Eu e a Betty queríamos saber mais sobre todo o processo. Sabíamos que os portugueses dominavam o comércio de escravos no que hoje é Angola e descobrimos o quanto a Igreja Católica estava envolvida. Mas havia mais para descobrir, outros lugares para ver e outros personagens históricos para aprender.
Posso dizer que esta foi uma viagem especial.
Entre os historiadores que conhecemos havia um descendente de um escravo enviado para o Brasil e guionista do filme "Njinga - Rainha de Angola". Isilda Hurst, historiadora e guionista, levou-nos ao místico rio Kwanza, famoso pelas suas ilhas flutuantes, florestas, jacarés e pescadores.
Aqui, nós contratámos um operador de drone e embarcámos numa memorável viagem de barco pelo rio Kwanza, seguindo a rota ao longo da qual os africanos capturados foram levados para a costa do Atlântico onde os navios negreiros os esperavam.
Njinga, a rainha guerreira, que reinou sobre os reinos Ndongo e Matamba no século XVII, já estava em guerra com os portugueses quando, em 1618, Mendes de Vasconcelos, um governador português que liderou uma campanha contra o povo Ndongo, capturou milhares de prisioneiros. Vinte deles acabaram na Virgínia colonial.
Luanda foi fundada em 1575 pelo português Paulo Dias de Novais, que construiu a fortaleza de S. Miguel um ano depois. Hoje, crianças sorridentes visitam este lugar com vista para a Baía de Luanda em visitas de estudo, desconhecendo as razões sombrias pelas quais a fortaleza foi construída.
Foi erguida para proteger a cidade, sim, mas não apenas isso: durante séculos, os túneis subterrâneos iam da fortaleza até à baía, onde os escravos embarcavam numa viagem sem retorno.
Essa fortaleza também é uma óptima fonte de informação. Tem uma casa - a Casa Mata - exibindo preciosos artefactos seculares, e as suas paredes estão cobertas de azulejos azuis que representam partes da história de Angola datando desde 1400.

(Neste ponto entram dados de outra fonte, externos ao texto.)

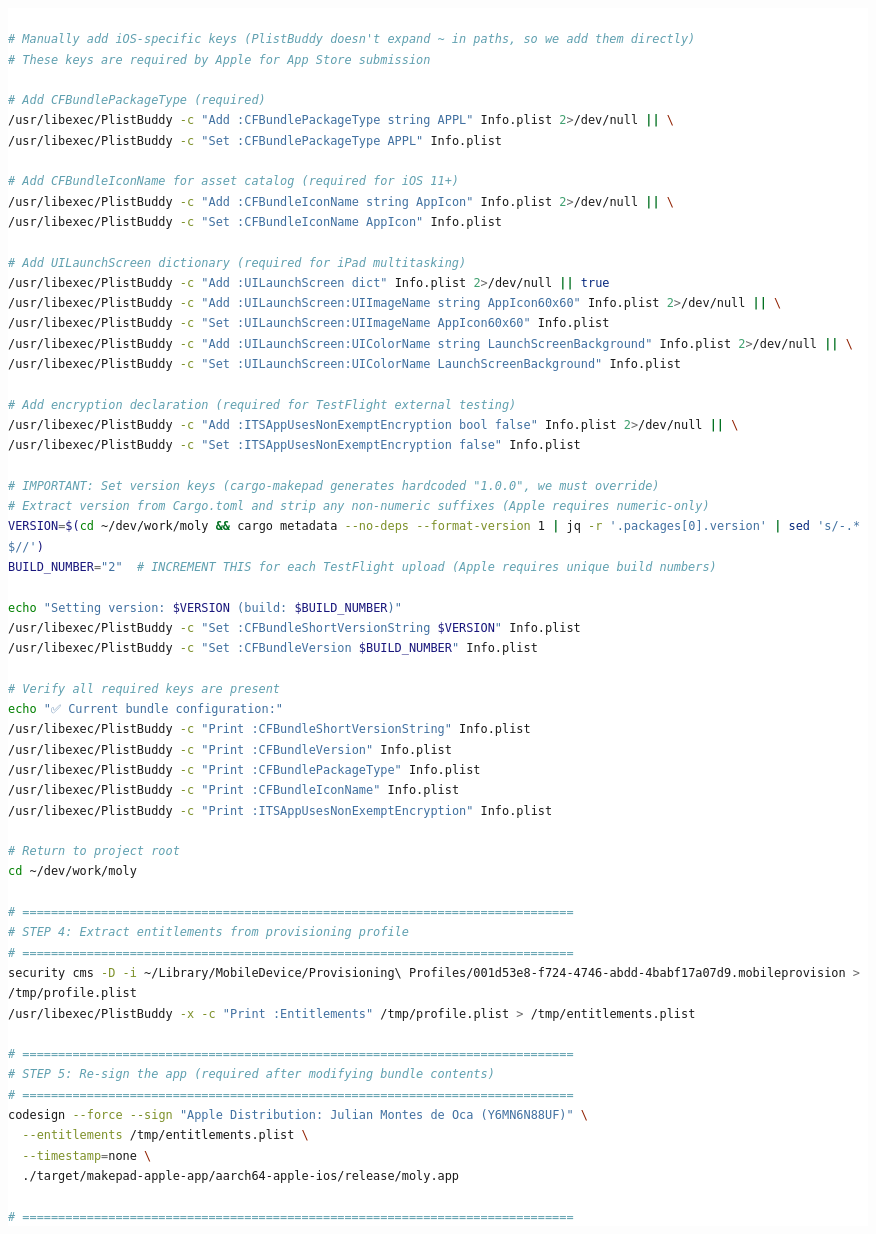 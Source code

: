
 ```bash

# Manually add iOS-specific keys (PlistBuddy doesn't expand ~ in paths, so we add them directly)
# These keys are required by Apple for App Store submission

# Add CFBundlePackageType (required)
/usr/libexec/PlistBuddy -c "Add :CFBundlePackageType string APPL" Info.plist 2>/dev/null || \
/usr/libexec/PlistBuddy -c "Set :CFBundlePackageType APPL" Info.plist

# Add CFBundleIconName for asset catalog (required for iOS 11+)
/usr/libexec/PlistBuddy -c "Add :CFBundleIconName string AppIcon" Info.plist 2>/dev/null || \
/usr/libexec/PlistBuddy -c "Set :CFBundleIconName AppIcon" Info.plist

# Add UILaunchScreen dictionary (required for iPad multitasking)
/usr/libexec/PlistBuddy -c "Add :UILaunchScreen dict" Info.plist 2>/dev/null || true
/usr/libexec/PlistBuddy -c "Add :UILaunchScreen:UIImageName string AppIcon60x60" Info.plist 2>/dev/null || \
/usr/libexec/PlistBuddy -c "Set :UILaunchScreen:UIImageName AppIcon60x60" Info.plist
/usr/libexec/PlistBuddy -c "Add :UILaunchScreen:UIColorName string LaunchScreenBackground" Info.plist 2>/dev/null || \
/usr/libexec/PlistBuddy -c "Set :UILaunchScreen:UIColorName LaunchScreenBackground" Info.plist

# Add encryption declaration (required for TestFlight external testing)
/usr/libexec/PlistBuddy -c "Add :ITSAppUsesNonExemptEncryption bool false" Info.plist 2>/dev/null || \
/usr/libexec/PlistBuddy -c "Set :ITSAppUsesNonExemptEncryption false" Info.plist

# IMPORTANT: Set version keys (cargo-makepad generates hardcoded "1.0.0", we must override)
# Extract version from Cargo.toml and strip any non-numeric suffixes (Apple requires numeric-only)
VERSION=$(cd ~/dev/work/moly && cargo metadata --no-deps --format-version 1 | jq -r '.packages[0].version' | sed 's/-.*$//')
BUILD_NUMBER="2"  # INCREMENT THIS for each TestFlight upload (Apple requires unique build numbers)

echo "Setting version: $VERSION (build: $BUILD_NUMBER)"
/usr/libexec/PlistBuddy -c "Set :CFBundleShortVersionString $VERSION" Info.plist
/usr/libexec/PlistBuddy -c "Set :CFBundleVersion $BUILD_NUMBER" Info.plist

# Verify all required keys are present
echo "✅ Current bundle configuration:"
/usr/libexec/PlistBuddy -c "Print :CFBundleShortVersionString" Info.plist
/usr/libexec/PlistBuddy -c "Print :CFBundleVersion" Info.plist
/usr/libexec/PlistBuddy -c "Print :CFBundlePackageType" Info.plist
/usr/libexec/PlistBuddy -c "Print :CFBundleIconName" Info.plist
/usr/libexec/PlistBuddy -c "Print :ITSAppUsesNonExemptEncryption" Info.plist

# Return to project root
cd ~/dev/work/moly

# =============================================================================
# STEP 4: Extract entitlements from provisioning profile
# =============================================================================
security cms -D -i ~/Library/MobileDevice/Provisioning\ Profiles/001d53e8-f724-4746-abdd-4babf17a07d9.mobileprovision > /tmp/profile.plist
/usr/libexec/PlistBuddy -x -c "Print :Entitlements" /tmp/profile.plist > /tmp/entitlements.plist

# =============================================================================
# STEP 5: Re-sign the app (required after modifying bundle contents)
# =============================================================================
codesign --force --sign "Apple Distribution: Julian Montes de Oca (Y6MN6N88UF)" \
  --entitlements /tmp/entitlements.plist \
  --timestamp=none \
  ./target/makepad-apple-app/aarch64-apple-ios/release/moly.app

# =============================================================================
```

Enquanto em Angola, também fomos ao Museu Nacional da Escravatura, visitámos uma das igrejas mais antigas de Luanda e respirámos a cultura angolana. Na cidade de Benguela, onde é hoje o Museu Arqueológico Nacional soubemos que antes era um entreposto escravo.
Eu nasci em Benguela, muito perto deste armazém, agora desgastado pelo tempo e pelo ar salgado vindo da Praia Morena. A minha mãe frequentou a escola num edifício ao lado do armazém. Esta praia era um porto de partida de pessoas escravizadas. Eu sabia disso? Na verdade não.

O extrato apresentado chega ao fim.